I’m working on a project that uses Rust to create a WebAssembly binary which will be executed in a non-web (and even non-JS) environment. I have been using a nightly compiler but with the recent release, I started considering switching to stable. Unfortunately, I discovered some roadblocks preventing me from doing that.
My use-case is as follows:
I need to implement #[panic_handler] which performs some debug logging (which in my case is pretty much host-environment specific) and then just terminates execution via trap (ideally, with wasm’s unreachable instruction). For the moment the code is using core::intrinsics::unreachable and it requires nightly feature(core_intrinsics). Technically, it’s possible to change it to std::hint::unreachable_unchecked and get rid of the nightly feature. But this is still not a good idea since it’s an UB if the control flow reaches this function. It works for now because the optimizer is tied by immediately preceding calls to external functions I suppose, but this still looks too fragile.

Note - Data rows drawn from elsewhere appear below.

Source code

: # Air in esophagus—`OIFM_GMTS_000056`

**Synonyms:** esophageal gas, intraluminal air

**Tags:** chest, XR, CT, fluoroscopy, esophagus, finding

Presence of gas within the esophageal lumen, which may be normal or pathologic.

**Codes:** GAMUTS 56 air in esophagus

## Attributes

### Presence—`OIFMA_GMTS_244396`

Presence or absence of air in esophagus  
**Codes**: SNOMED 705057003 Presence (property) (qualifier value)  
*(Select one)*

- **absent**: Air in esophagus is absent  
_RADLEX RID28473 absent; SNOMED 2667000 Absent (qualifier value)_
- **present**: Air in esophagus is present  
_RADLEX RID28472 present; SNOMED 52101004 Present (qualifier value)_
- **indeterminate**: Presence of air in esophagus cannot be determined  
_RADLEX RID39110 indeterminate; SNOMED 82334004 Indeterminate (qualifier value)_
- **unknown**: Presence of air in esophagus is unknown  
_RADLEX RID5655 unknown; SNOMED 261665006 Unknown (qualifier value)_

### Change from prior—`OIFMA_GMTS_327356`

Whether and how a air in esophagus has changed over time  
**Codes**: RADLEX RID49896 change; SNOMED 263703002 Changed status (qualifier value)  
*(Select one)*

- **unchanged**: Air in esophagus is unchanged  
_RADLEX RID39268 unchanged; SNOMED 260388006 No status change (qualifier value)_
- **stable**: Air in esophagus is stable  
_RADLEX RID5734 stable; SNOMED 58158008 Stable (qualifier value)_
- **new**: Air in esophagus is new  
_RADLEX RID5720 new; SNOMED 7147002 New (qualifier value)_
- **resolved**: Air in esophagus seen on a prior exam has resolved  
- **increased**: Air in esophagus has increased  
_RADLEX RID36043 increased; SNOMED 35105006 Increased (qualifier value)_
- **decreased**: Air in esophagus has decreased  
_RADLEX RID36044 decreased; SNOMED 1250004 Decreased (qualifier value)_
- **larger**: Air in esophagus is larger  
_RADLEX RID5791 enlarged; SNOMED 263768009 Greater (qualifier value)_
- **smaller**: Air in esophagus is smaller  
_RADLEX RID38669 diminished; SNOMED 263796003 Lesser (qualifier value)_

I could try to abort the execution by different means like dividing by zero or adding a special function to the host environment sole purpose of which is just to trap. However, I think that those are awkward solutions.
What I think I really need is to use core::intrinsics::abort. As far as I understood it is lowered down to ud2, unreachable or similar instructions in non-std environments, and seems like this is exactly what I need.
The problem is that the stabilized version is std::process::abort which implies the existence of the standard library around which is not my case.
What do you think is the best way forward here? Does this use-case sound legit for you? If so is there any chance of stabilizing of core::intrinsics::abort for no_std environments separately?
The abort intrinsic is more “lightweight” - it turns into a ud2 on x86_64 for example. I wouldn’t be surprised if it still generated a call to libc abort on some architectures though.
Yes, and they both suffer from the mentioned problem!
Can you even abort in a free-standing context? abort is normally a syscall, but you can’t syscall in a kernel.
Unless this abort does something different?
Good questions. Indeed, abort is usually used as a name of a syscall, but here we have something different. As far as I understand, core::intrinsics::abort is lowered to llvm.trap which is defined as follows:
This intrinsic is lowered to the target dependent trap instruction. If the target does not have a trap instruction, this intrinsic will be lowered to a call of the abort() function.
It seems it is not exactly what I need. I'm not familiar with LLVM inner workings, but I wonder what LLVM would do if the target platform doesn't have a special instruction for trap nor libc's abort function : )
Another option would be to consider going via platform specific core::arch::wasm32::unreachable?